**Source material**.

********

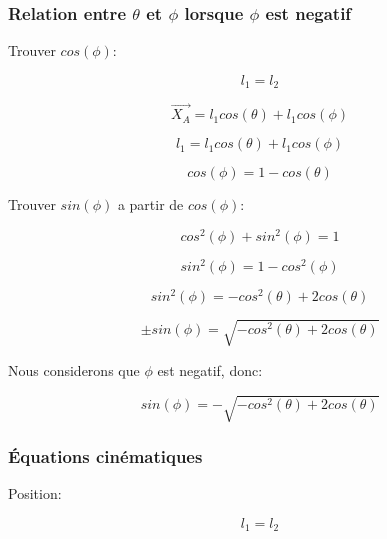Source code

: \documentclass{article}
\begin{document}
\subsubsection{Relation entre $\theta$ et $\phi$ lorsque $\phi$ est negatif}
Trouver $cos(\phi)$:

\begin{equation}
l_1 = l_2
\end{equation}

\begin{equation}
\overrightarrow{X_A} = l_1cos(\theta)+l_1cos(\phi)
\end{equation}

\begin{equation}
l_1 = l_1cos(\theta)+l_1cos(\phi)
\end{equation}

\begin{equation}
cos(\phi) = 1-cos(\theta)
\end{equation}

\noindent Trouver $sin(\phi)$ a partir de $cos(\phi)$:

\begin{equation}
cos^2(\phi)+sin^2(\phi) = 1
\end{equation}

\begin{equation}
sin^2(\phi) = 1-cos^2(\phi)
\end{equation}

\begin{equation}
sin^2(\phi) = -cos^2(\theta)+2cos(\theta)
\end{equation}

\begin{equation}
\pm sin(\phi) = \sqrt{-cos^2(\theta)+2cos(\theta)}
\end{equation}

\noindent Nous considerons que $\phi$ est negatif, donc:

\begin{equation}
sin(\phi) = -\sqrt{-cos^2(\theta)+2cos(\theta)}
\end{equation}

\subsubsection{Équations cinématiques}
Position:

\begin{equation}
l_1 = l_2
\end{equation}
\end{document}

********

**Directions**. Copy out precisely those lines which run from the one containing "sin^2(\phi) = 1-cos^2(\phi)" to the end of the material.

**Response area**.
sin^2(\phi) = 1-cos^2(\phi)
\end{equation}

\begin{equation}
sin^2(\phi) = -cos^2(\theta)+2cos(\theta)
\end{equation}

\begin{equation}
\pm sin(\phi) = \sqrt{-cos^2(\theta)+2cos(\theta)}
\end{equation}

\noindent Nous considerons que $\phi$ est negatif, donc:

\begin{equation}
sin(\phi) = -\sqrt{-cos^2(\theta)+2cos(\theta)}
\end{equation}

\subsubsection{Équations cinématiques}
Position:

\begin{equation}
l_1 = l_2
\end{equation}
\end{document}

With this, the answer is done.